◆ Task input
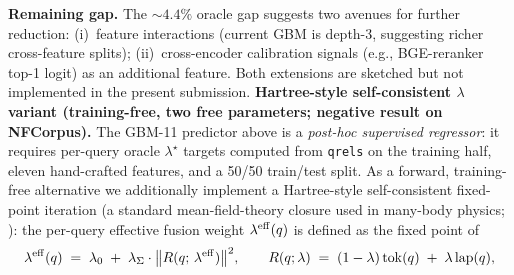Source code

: \documentclass[review,1p]{elsarticle}
\begin{document}
\textbf{Remaining gap.} The $\sim 4.4\%$ oracle gap suggests two avenues for further reduction: (i)~feature interactions (current GBM is depth-3, suggesting richer cross-feature splits); (ii)~cross-encoder calibration signals (e.g., BGE-reranker top-1 logit) as an additional feature. Both extensions are sketched but not implemented in the present submission.
\textbf{Hartree-style self-consistent $\lambda$ variant (training-free, two free parameters; negative result on NFCorpus).} The GBM-11 predictor above is a \emph{post-hoc supervised regressor}: it requires per-query oracle $\lambda^\star$ targets computed from \texttt{qrels} on the training half, eleven hand-crafted features, and a 50/50 train/test split. As a forward, training-free alternative we additionally implement a Hartree-style self-consistent fixed-point iteration (a standard mean-field-theory closure used in many-body physics; \citealp{hartree1928}): the per-query effective fusion weight $\lambda^{\rm eff}(q)$ is defined as the fixed point of
\begin{equation}
\label{eq:hartree-self-consistent}
\lambda^{\rm eff}(q) \;=\; \lambda_0 \;+\; \lambda_\Sigma \cdot \bigl\| R(q;\,\lambda^{\rm eff}) \bigr\|^2, \qquad R(q;\lambda) \;=\; (1-\lambda)\,\mathrm{tok}(q) \;+\; \lambda\,\mathrm{lap}(q),
\end{equation}
\end{document}
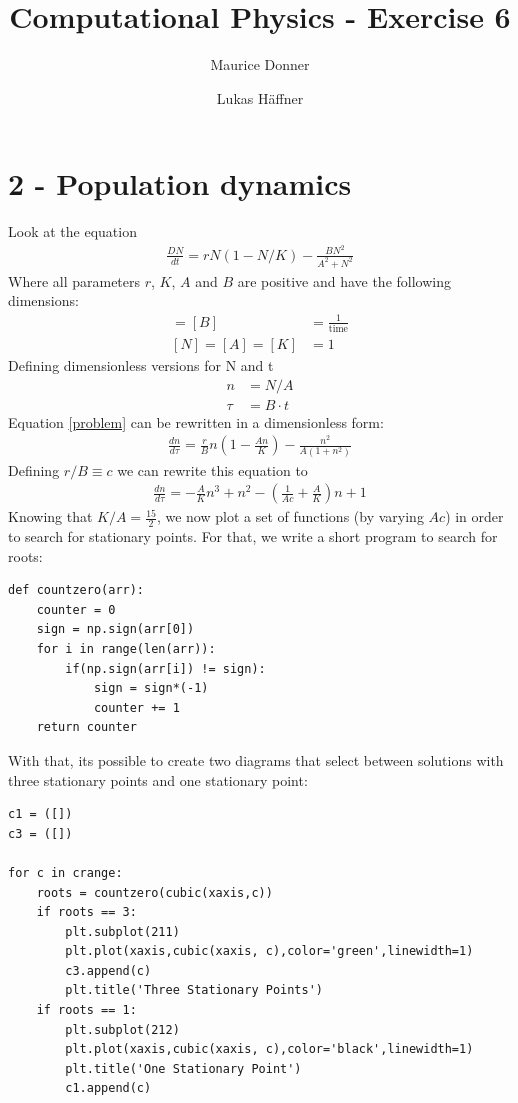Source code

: \documentclass{article}
\title{Computational Physics - Exercise 6}
\author{Maurice Donner \and Lukas Häffner}
\begin{document}
\maketitle
\newpage

\section*{2 - Population dynamics}

Look at the equation
\begin{align}
    \frac{DN}{dt} = rN(1-N/K)- \frac{BN^2}{A^2 +N^2}
    \label{problem}
\end{align}
Where all parameters $r$, $K$, $A$ and $B$ are positive and have the
following dimensions:
\begin{align}
    [r] = [B] &= \frac{1}{\text{time}} \\[0.3cm]
    [N] = [A] = [K] &= 1
\end{align}
Defining dimensionless versions for N and t
\begin{align}
    n &= N/A \\
    \tau &= B \cdot t
\end{align}
Equation \ref{problem} can be rewritten in a dimensionless form:
\begin{align}
    \frac{dn}{d\tau} = \frac{r}{B} n \left( 1 - \frac{An}{K} \right) -
    \frac{n^2}{A(1+n^2)} 
\end{align}
Defining \( r/B \equiv c \) we can rewrite this equation to
\begin{align}
    \frac{dn}{d \tau} = - \frac{A}{K} n^3 + n^2 - \left( \frac{1}{Ac} +
	\frac{A}{K} \right) n + 1
\end{align}
Knowing that \( K/A = \frac{15}{2} \), we now plot a set of functions
(by varying \( Ac \)) in order to search for stationary points. For that,
we write a short program to search for roots:

\begin{lstlisting}
def countzero(arr):
    counter = 0
    sign = np.sign(arr[0])
    for i in range(len(arr)):
        if(np.sign(arr[i]) != sign):
            sign = sign*(-1)
            counter += 1
    return counter
\end{lstlisting}

With that, its possible to create two diagrams that select between solutions
with three stationary points and one stationary point:

\begin{lstlisting}
c1 = ([])
c3 = ([])

for c in crange:
    roots = countzero(cubic(xaxis,c))
    if roots == 3:
        plt.subplot(211)
        plt.plot(xaxis,cubic(xaxis, c),color='green',linewidth=1)
        c3.append(c)
        plt.title('Three Stationary Points')
    if roots == 1:
        plt.subplot(212)
        plt.plot(xaxis,cubic(xaxis, c),color='black',linewidth=1)
        plt.title('One Stationary Point')
        c1.append(c)
\end{lstlisting}
\end{document}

◆ What this task involves
Which lines contain "that"? Copy each of them from the listing.

◆ Exercise response
Knowing that \( K/A = \frac{15}{2} \), we now plot a set of functions
(by varying \( Ac \)) in order to search for stationary points. For that,
With that, its possible to create two diagrams that select between solutions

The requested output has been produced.